Surgical skill assessment can quantify the quality of the surgical operation via the motion state of the surgical instrument tip (SIT), which is considered one of the effective primary means by which to improve the accuracy of surgical operation. Traditional methods have displayed promising results in skill assessment. However, this success is predicated on the SIT sensors, making these approaches impractical when employing the minimally invasive surgical robot with such a tiny end size. To address the assessment issue regarding the operation quality of robot-assisted minimally invasive surgery (RAMIS), this paper proposes a new automatic framework for assessing surgical skills based on visual motion tracking and deep learning. The new method innovatively combines vision and kinematics. The kernel correlation filter (KCF) is introduced in order to obtain the key motion signals of the SIT and classify them by using the residual neural network (ResNet), realizing automated skill assessment in RAMIS. To verify its effectiveness and accuracy, the proposed method is applied to the public minimally invasive surgical robot dataset, the JIGSAWS. The results show that the method based on visual motion tracking technology and a deep neural network model can effectively and accurately assess the skill of robot-assisted surgery in near real-time. In a fairly short computational processing time of 3 to 5 s, the average accuracy of the assessment method is 92.04% and 84.80% in distinguishing two and three skill levels. This study makes an important contribution to the safe and high-quality development of RAMIS.

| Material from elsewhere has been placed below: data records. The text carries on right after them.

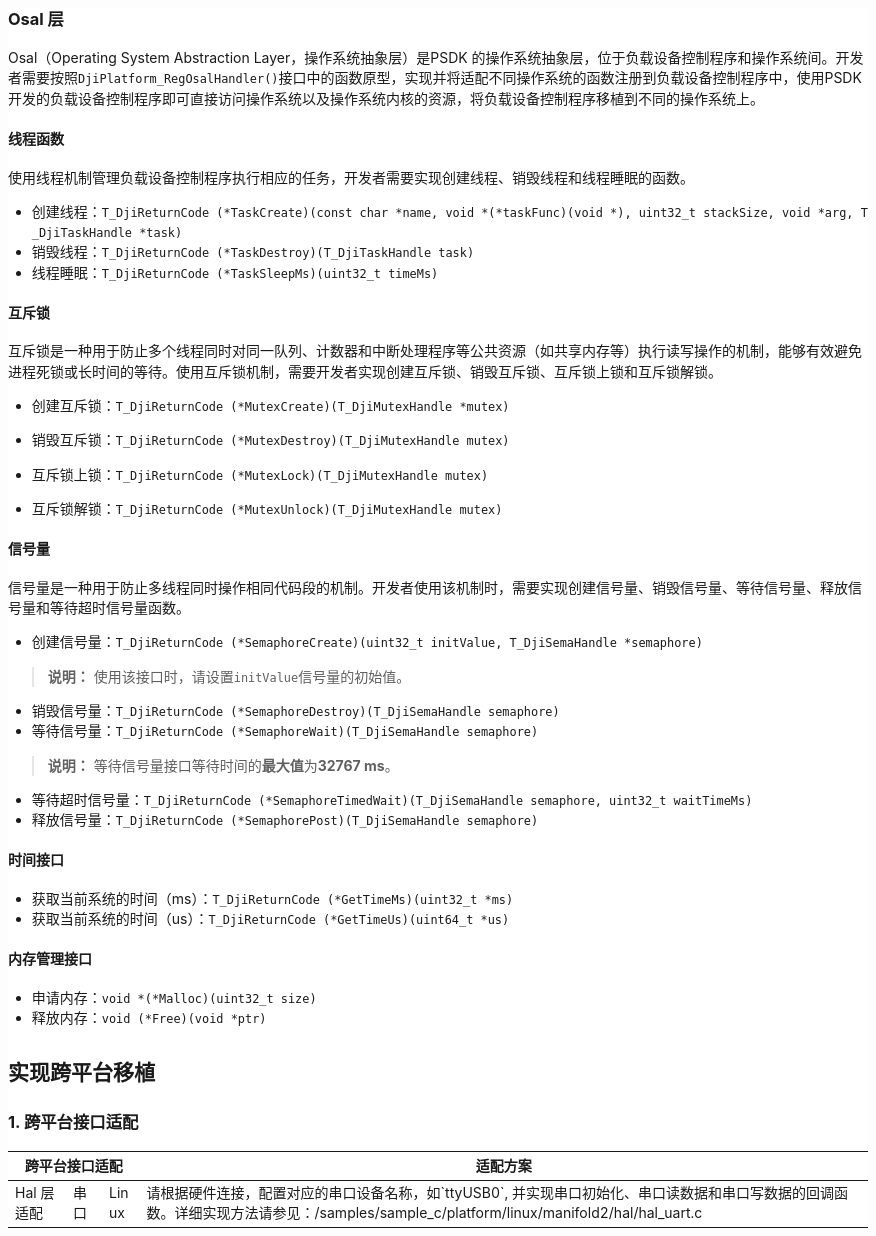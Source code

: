 ### Osal 层
Osal（Operating System Abstraction Layer，操作系统抽象层）是PSDK 的操作系统抽象层，位于负载设备控制程序和操作系统间。开发者需要按照`DjiPlatform_RegOsalHandler()`接口中的函数原型，实现并将适配不同操作系统的函数注册到负载设备控制程序中，使用PSDK 开发的负载设备控制程序即可直接访问操作系统以及操作系统内核的资源，将负载设备控制程序移植到不同的操作系统上。
#### 线程函数
使用线程机制管理负载设备控制程序执行相应的任务，开发者需要实现创建线程、销毁线程和线程睡眠的函数。

* 创建线程：`T_DjiReturnCode (*TaskCreate)(const char *name, void *(*taskFunc)(void *), uint32_t stackSize, void *arg, T_DjiTaskHandle *task)`
* 销毁线程：`T_DjiReturnCode (*TaskDestroy)(T_DjiTaskHandle task)`
* 线程睡眠：`T_DjiReturnCode (*TaskSleepMs)(uint32_t timeMs)`

#### 互斥锁

互斥锁是一种用于防止多个线程同时对同一队列、计数器和中断处理程序等公共资源（如共享内存等）执行读写操作的机制，能够有效避免进程死锁或长时间的等待。使用互斥锁机制，需要开发者实现创建互斥锁、销毁互斥锁、互斥锁上锁和互斥锁解锁。

* 创建互斥锁：`T_DjiReturnCode (*MutexCreate)(T_DjiMutexHandle *mutex)`

* 销毁互斥锁：`T_DjiReturnCode (*MutexDestroy)(T_DjiMutexHandle mutex)`

* 互斥锁上锁：`T_DjiReturnCode (*MutexLock)(T_DjiMutexHandle mutex)`       

* 互斥锁解锁：`T_DjiReturnCode (*MutexUnlock)(T_DjiMutexHandle mutex)`

#### 信号量
信号量是一种用于防止多线程同时操作相同代码段的机制。开发者使用该机制时，需要实现创建信号量、销毁信号量、等待信号量、释放信号量和等待超时信号量函数。

* 创建信号量：`T_DjiReturnCode (*SemaphoreCreate)(uint32_t initValue, T_DjiSemaHandle *semaphore)`
> **说明：** 使用该接口时，请设置`initValue`信号量的初始值。

* 销毁信号量：`T_DjiReturnCode (*SemaphoreDestroy)(T_DjiSemaHandle semaphore)`
* 等待信号量：`T_DjiReturnCode (*SemaphoreWait)(T_DjiSemaHandle semaphore)`
> **说明：** 等待信号量接口等待时间的**最大值**为**32767 ms**。

* 等待超时信号量：`T_DjiReturnCode (*SemaphoreTimedWait)(T_DjiSemaHandle semaphore, uint32_t waitTimeMs)`
* 释放信号量：`T_DjiReturnCode (*SemaphorePost)(T_DjiSemaHandle semaphore)`

#### 时间接口

* 获取当前系统的时间（ms）：`T_DjiReturnCode (*GetTimeMs)(uint32_t *ms)`
* 获取当前系统的时间（us）：`T_DjiReturnCode (*GetTimeUs)(uint64_t *us)`

#### 内存管理接口
* 申请内存：`void *(*Malloc)(uint32_t size)`
* 释放内存：`void (*Free)(void *ptr)`

## 实现跨平台移植

### 1. 跨平台接口适配

<table>
<thead>
<tr>
<th colspan="3" >跨平台接口适配</th>
<th colspan="1" >适配方案</th>
</tr>
</thead>
<tbody>
<tr>
<td rowspan="4" style = "width:300">Hal 层适配</td>
<td rowspan="2">串口</td>
<td>Linux</td>
<td style="text-align: left">请根据硬件连接，配置对应的串口设备名称，如`ttyUSB0`, 并实现串口初始化、串口读数据和串口写数据的回调函数。详细实现方法请参见：/samples/sample_c/platform/linux/manifold2/hal/hal_uart.c </td>
</tr>
<tr>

手术技能评估可以通过手术器械尖端(SIT)的运动状态来量化手术质量,这被认为是提高手术准确性的有效主要手段之一。传统方法在技能评估方面显示出了有前景的结果。然而,这种成功是基于 SIT 传感器的,因此当使用具有如此小末端尺寸的微创机器人时,这些方法是不切实际的。为了解决机器人辅助微创手术(RAMIS)操作质量的评估问题,本文提出了一种基于视觉运动跟踪和深度学习的新的自动手术技能评估框架。新方法创新性地结合了视觉和运动学。引入核相关滤波器(KCF)以获取 SIT 的关键运动信号,并使用残差神经网络(ResNet)对其进行分类,从而实现 RAMIS 中的自动化技能评估。为了验证其有效性和准确性,将该方法应用于公共微创机器人数据集 JIGSAWS。结果表明,基于视觉运动跟踪技术和深度神经网络模型的方法可以有效地、准确地实时评估机器人辅助手术的技能。在相当短的 3 到 5 秒计算处理时间内,评估方法在区分两个和三个技能水平的平均准确率分别为 92.04%和 84.80%。这项研究为 RAMIS 的安全和高质量发展做出了重要贡献。